To mark the 100th anniversary of the Harvey House opening for service later this month, the city will hold a small party and cut some cake for the station it still treasures.
The landmark was built by Atchison, Topeka and Santa Fe Railway, designed by Fred Harvey Company to be its premiere stop in the west. It was completed in 1910, and the infamous Harvey Girls--female floor staff--were in place on February 22, 1911.
The Spanish-Moorish building was designed by Mary E. J. Coulter, who is well-known by rail aficionados as the architect behind the Harvey House Restaurant for Union Station in Los Angeles (Harvey Houses used dot the nation along railroads). Barstow's gem was shuttered in 1971 and later was stripped of its delicate fixtures by artifact hunters. Rooms were trashed by squatters. When in the latter half of the 1980s, Santa Fe planned to demolish the station, the city stepped in to purchase the property and building in 1990. However, the day before a 1992 re-dedication, the 7.3 magnitude Landers quake struck causing structural damage and postponing an opening.
It was restored, retrofitted, and reopened in 1999. Now the ballroom is rented out for events and rooms were adapted for use as office space. It is also become the home to the Route 66 Mother Road Museum and the Western American Railroad Museum.

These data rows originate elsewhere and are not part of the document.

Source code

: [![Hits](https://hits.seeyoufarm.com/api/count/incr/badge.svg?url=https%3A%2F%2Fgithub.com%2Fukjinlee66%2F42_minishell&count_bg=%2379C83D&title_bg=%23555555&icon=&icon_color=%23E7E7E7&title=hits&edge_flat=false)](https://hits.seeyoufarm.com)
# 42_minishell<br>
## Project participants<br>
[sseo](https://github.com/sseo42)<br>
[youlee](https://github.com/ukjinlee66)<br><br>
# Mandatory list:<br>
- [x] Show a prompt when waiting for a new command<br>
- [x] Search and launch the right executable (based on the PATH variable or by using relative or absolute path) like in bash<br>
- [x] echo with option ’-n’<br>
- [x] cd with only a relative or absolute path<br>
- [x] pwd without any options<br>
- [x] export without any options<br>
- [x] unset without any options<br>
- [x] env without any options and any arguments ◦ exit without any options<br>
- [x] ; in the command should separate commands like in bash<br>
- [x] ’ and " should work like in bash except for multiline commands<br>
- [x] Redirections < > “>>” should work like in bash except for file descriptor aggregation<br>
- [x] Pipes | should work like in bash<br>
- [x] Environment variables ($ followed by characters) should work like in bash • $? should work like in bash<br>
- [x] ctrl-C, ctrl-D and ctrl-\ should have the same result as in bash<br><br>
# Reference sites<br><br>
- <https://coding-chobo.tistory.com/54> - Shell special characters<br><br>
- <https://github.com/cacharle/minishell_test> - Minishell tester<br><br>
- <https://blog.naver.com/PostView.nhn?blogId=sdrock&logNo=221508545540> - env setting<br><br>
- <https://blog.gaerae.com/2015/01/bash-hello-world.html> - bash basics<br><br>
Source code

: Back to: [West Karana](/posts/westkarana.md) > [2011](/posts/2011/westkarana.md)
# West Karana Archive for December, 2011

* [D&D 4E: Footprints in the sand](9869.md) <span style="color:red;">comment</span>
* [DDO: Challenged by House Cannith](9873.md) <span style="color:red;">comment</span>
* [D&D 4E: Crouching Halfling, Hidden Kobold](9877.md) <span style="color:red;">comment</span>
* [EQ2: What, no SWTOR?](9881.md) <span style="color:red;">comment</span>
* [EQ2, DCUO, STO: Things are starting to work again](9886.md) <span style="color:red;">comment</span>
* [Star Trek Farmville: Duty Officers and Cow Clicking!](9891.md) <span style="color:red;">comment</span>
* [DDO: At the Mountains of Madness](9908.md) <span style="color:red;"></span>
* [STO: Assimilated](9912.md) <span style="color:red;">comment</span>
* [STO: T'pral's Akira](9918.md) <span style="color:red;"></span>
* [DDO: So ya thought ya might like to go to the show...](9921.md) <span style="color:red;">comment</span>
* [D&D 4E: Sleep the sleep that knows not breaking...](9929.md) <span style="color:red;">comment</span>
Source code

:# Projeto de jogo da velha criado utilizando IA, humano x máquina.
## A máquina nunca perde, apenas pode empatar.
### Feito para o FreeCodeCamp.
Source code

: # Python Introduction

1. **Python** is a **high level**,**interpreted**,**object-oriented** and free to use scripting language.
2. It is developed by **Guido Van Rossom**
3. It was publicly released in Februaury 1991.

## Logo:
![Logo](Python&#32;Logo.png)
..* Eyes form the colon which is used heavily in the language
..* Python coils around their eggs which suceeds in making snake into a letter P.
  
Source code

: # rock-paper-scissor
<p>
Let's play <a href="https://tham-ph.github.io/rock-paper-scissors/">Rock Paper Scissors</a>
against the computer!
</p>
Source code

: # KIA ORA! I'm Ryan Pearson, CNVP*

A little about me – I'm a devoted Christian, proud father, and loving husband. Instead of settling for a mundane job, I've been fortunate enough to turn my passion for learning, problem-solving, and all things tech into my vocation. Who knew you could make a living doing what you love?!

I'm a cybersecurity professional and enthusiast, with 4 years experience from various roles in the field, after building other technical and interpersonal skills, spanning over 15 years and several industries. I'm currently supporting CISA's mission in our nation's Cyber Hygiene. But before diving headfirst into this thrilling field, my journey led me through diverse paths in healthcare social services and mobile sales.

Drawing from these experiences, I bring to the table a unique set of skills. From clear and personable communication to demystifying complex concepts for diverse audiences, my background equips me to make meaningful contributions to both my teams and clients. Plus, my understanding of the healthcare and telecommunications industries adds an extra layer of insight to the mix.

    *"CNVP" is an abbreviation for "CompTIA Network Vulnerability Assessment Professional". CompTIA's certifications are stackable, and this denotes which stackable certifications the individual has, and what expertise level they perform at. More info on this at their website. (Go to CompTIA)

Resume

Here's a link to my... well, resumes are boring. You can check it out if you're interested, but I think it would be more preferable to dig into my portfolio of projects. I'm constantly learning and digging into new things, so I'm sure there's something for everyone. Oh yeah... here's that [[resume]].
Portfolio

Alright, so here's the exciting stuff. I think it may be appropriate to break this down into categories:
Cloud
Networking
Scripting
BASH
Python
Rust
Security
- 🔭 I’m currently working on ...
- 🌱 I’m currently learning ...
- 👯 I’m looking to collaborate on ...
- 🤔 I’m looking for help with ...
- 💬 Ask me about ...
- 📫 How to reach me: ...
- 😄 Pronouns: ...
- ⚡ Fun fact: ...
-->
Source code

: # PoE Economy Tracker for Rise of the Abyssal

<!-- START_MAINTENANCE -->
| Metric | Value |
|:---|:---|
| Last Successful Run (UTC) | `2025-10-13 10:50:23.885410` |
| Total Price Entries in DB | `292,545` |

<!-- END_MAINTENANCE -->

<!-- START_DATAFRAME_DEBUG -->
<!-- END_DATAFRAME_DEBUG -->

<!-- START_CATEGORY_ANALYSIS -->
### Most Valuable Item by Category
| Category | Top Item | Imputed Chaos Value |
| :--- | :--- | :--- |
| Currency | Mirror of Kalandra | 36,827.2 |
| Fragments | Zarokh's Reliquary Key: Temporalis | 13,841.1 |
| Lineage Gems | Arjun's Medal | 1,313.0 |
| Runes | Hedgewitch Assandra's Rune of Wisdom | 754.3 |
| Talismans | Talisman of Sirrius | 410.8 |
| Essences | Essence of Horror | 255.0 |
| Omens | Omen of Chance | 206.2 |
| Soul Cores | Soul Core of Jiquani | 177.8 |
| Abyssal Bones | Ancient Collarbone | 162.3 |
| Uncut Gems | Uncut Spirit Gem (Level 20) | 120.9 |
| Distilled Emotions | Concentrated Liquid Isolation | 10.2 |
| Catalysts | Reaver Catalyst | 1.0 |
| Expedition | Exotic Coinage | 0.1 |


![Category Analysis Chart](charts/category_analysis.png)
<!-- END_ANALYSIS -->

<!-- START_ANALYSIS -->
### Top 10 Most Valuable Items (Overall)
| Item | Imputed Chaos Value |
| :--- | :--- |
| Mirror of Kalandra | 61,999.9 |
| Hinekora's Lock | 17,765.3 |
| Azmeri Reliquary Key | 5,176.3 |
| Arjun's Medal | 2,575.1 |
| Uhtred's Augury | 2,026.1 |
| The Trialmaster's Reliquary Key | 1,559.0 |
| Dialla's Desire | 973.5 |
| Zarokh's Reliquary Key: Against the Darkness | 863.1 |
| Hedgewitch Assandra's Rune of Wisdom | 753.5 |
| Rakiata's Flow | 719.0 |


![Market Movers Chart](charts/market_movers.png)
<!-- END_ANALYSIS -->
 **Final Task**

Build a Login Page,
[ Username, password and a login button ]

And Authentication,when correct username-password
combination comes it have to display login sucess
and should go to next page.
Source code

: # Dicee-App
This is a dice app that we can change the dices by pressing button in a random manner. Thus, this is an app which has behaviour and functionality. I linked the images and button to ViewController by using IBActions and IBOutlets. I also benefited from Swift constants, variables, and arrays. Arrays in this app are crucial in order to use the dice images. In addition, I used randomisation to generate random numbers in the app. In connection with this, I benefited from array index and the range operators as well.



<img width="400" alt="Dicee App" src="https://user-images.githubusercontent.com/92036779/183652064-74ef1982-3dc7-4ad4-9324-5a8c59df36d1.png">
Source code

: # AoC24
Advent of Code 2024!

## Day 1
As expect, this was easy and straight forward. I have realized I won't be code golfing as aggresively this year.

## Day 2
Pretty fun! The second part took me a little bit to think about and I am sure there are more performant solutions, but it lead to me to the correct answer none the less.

"The top floors of the building house what is known as the business portal and have nine business," says Jeri Justus, Executive Director of the Barstow Chamber Of Commerce, the first tenant of the restored Historic Harvey House.
Walk up to the entrance facing the former rail yard, you may find yourself invited in even if the museums are closed. Working the front desk is a proud ad hoc tour guide Beth Marks, whose grandmother once worked as a Harvey Girl at the depot. With the same efficiency that her "Nana" Watts must have had carrying plates to hungry travelers, Marks can whisk through details about terracotta tiles while offering a peek in a few of the restored rooms, some decorated with period furnishings (as close as a non-profit budget will allow).
What's not to love about a building that helped build the west before the nearby highway became Route 66?
And the former Route 66 will be the way to the station if you arrive from I-15. Exit at E Main, or what is known as Barstow Station, you turn left (north) and drive through town decorated with Route 66 signs, and a series of murals telling stories of the town's history. Turn left on North First Avenue, and when you cross the bridge the building will show its Mojave majesty. Anyone traveling through town may want to consider stopping by. Ties are no longer mandatory.
The 100th Birthday Celebration of the Historic Barstow Harvey House, located at 681 North First Ave in Barstow, California, will be August 20th, 2011 from 8:00am until 4:00pm. The celebration is in conjunction with Southern California Edison's 125th Anniversary.